### Overview
Python-Markdown includes an API for extension writers to plug their own
custom functionality and/or syntax into the parser. There are preprocessors
which allow you to alter the source before it is passed to the parser,
inline patterns which allow you to add, remove or override the syntax of
any inline elements, and postprocessors which allow munging of the
output of the parser before it is returned.
As the parser builds an [ElementTree][] object which is later rendered
as Unicode text, there are also some helpers provided to make manipulation of
the tree easier. Each part of the API is discussed in its respective
section below. You may find reading the source of some [[Available Extensions]]
helpful as well. For example, the [[Footnotes]] extension uses most of the
features documented here.
* [Preprocessors][]
* [TextPreprocessors][]
* [Line Preprocessors][]
* [InlinePatterns][]
* [Postprocessors][]
* [ElementTree Postprocessors][]
* [TextProstprocessors][]
* [Working with the ElementTree][]
* [Integrating your code into Markdown][]
* [extendMarkdown][]
* [registerExtension][]
* [Config Settings][]
* [makeExtension][]
Preprocessors
Preprocessors munge the source text before it is passed into the Markdown
core. This is an excellent place to clean up bad syntax, extract things the
parser may otherwise choke on and perhaps even store it for later retrieval.
There are two types of preprocessors: [TextPreprocessors][] and
[Line Preprocessors][].
TextPreprocessors
TextPreprocessors should inherit from `markdown.TextPreprocessor` and implement
a `run` method with one argument `text`. The `run` method of each
TextPreprocessor will be passed the entire source text as a single Unicode
string and should either return that single Unicode string, or an altered
version of it.
For example, a simple TextPreprocessor that normalizes newlines [^1] might look
like this:
class NormalizePreprocessor(markdown.TextPreprocessor):
def run(self, text):
return text.replace("\r\n", "\n").replace("\r", "\n")
[^1]: It should be noted that Markdown already normalizes newlines.

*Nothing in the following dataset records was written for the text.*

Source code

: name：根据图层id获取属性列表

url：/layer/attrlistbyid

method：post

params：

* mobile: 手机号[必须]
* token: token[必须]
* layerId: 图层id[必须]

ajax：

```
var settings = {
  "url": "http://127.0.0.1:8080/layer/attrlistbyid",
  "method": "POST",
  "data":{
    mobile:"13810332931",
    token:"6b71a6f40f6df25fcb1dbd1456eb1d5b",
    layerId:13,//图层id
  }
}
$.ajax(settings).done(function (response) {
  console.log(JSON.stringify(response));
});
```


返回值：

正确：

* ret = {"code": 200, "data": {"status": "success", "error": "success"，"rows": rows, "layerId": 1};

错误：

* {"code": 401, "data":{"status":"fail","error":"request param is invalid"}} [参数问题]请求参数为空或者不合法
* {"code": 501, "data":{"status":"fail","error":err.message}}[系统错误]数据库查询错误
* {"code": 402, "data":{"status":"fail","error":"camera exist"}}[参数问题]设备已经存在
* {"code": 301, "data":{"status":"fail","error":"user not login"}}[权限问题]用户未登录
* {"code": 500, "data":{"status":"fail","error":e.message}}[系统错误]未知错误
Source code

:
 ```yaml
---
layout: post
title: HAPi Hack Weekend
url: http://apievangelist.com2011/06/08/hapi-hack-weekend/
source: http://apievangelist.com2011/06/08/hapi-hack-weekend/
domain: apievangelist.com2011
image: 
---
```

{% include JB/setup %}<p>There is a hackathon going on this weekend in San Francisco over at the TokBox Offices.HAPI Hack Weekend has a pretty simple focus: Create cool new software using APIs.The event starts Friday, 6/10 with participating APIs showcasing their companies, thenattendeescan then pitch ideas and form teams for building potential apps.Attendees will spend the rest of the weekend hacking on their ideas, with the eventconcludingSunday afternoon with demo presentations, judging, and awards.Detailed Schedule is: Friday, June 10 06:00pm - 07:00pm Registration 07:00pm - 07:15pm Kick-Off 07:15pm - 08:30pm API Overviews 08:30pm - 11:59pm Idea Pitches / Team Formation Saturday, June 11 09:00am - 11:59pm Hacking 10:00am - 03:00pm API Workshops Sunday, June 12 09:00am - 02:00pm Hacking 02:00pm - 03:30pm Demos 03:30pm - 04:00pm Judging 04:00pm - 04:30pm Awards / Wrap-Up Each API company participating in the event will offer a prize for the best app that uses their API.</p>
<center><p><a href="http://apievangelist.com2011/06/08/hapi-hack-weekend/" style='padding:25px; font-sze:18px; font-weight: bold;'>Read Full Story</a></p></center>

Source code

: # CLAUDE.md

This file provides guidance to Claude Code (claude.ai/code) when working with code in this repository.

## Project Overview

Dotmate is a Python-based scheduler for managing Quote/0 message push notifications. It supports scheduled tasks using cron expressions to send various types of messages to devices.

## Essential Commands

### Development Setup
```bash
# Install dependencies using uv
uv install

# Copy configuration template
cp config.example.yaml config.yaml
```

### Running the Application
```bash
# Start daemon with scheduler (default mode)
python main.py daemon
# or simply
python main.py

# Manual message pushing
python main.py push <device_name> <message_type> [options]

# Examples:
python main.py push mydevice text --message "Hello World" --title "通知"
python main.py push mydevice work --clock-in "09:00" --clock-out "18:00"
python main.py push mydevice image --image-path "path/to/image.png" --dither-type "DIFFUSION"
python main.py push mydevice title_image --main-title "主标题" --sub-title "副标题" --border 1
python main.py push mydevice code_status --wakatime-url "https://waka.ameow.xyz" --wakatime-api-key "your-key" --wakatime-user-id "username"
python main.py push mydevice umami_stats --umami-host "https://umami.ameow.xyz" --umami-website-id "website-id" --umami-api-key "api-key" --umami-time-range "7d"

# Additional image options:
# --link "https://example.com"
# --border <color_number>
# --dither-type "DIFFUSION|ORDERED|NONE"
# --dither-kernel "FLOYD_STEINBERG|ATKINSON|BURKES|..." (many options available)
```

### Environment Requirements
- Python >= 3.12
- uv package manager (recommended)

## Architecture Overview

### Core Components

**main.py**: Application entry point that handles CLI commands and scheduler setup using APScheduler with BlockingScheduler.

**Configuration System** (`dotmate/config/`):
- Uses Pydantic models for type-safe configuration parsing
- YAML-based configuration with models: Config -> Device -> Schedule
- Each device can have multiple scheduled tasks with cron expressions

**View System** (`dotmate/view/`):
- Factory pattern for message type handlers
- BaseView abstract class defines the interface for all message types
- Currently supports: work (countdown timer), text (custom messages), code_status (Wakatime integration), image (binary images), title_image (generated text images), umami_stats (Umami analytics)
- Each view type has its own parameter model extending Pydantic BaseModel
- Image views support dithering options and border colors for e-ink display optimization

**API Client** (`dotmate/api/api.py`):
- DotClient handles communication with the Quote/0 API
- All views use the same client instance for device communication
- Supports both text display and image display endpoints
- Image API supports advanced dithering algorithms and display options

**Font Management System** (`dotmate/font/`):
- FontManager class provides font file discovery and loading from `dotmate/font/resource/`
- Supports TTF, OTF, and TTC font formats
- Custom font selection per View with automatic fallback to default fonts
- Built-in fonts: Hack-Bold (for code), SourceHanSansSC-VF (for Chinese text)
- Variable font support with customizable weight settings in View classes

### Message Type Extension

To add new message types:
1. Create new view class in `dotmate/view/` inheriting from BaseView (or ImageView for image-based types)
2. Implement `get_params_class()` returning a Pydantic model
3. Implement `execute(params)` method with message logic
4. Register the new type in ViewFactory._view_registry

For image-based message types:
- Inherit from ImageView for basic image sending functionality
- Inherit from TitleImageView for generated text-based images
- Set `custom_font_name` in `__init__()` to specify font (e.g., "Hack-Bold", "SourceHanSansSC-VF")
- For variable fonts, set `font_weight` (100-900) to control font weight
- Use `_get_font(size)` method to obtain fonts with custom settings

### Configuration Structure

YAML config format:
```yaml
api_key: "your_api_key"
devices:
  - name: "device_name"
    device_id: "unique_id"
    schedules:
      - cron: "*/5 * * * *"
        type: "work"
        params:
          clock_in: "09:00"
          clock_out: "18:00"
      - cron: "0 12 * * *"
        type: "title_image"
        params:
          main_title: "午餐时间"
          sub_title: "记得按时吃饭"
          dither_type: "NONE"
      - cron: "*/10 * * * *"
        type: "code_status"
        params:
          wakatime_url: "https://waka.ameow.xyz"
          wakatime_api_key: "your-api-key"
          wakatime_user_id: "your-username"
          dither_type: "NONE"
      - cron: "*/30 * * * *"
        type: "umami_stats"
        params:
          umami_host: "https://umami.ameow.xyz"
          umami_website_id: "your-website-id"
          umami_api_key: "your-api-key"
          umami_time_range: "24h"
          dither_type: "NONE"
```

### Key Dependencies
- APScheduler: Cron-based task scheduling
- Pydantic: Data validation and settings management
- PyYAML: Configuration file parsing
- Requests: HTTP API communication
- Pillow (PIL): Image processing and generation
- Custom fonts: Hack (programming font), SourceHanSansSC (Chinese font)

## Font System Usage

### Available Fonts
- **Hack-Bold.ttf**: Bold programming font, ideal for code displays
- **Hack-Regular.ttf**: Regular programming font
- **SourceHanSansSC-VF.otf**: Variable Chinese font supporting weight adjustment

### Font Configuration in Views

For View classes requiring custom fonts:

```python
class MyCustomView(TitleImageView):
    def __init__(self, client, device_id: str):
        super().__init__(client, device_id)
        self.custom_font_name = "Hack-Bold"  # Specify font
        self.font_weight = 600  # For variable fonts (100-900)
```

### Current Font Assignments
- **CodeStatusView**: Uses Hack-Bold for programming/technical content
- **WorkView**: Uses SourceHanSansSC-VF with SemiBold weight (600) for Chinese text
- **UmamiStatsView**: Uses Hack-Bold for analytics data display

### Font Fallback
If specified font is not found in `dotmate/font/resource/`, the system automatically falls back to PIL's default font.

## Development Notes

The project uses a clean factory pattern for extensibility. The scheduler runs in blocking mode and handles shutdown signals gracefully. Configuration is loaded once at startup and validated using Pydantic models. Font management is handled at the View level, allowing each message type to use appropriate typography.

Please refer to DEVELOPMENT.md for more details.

This
example is for illustrative purposes only.
Line Preprocessors
Line Preprocessors should inherit from `markdown.Preprocessor` and implement
a `run` method with one argument `lines`. The `run` method of each Line
Preprocessor will be passed the entire source text as a list of Unicode strings.
Each string will contain one line of text. The `run` method should return
either that list, or an altered list of Unicode strings.
A pseudo example:
class MyPreprocessor(markdown.Preprocessor):
def run(self, lines):
new_lines = []
for line in lines:
m = MYREGEX.match(line)
if m:
# do stuff
else:
new_lines.append(line)
return new_lines
Inline Patterns
Inline Patterns implement the inline HTML element syntax for Markdown such as
`*emphasis*` or `[links](http://example.com)`. Pattern objects should be
instances of classes that inherit from `markdown.Pattern` or one of its
children. Each pattern object uses a single regular expression and must have
the following methods:
* `getCompiledRegExp()`: Returns a compiled regular expression.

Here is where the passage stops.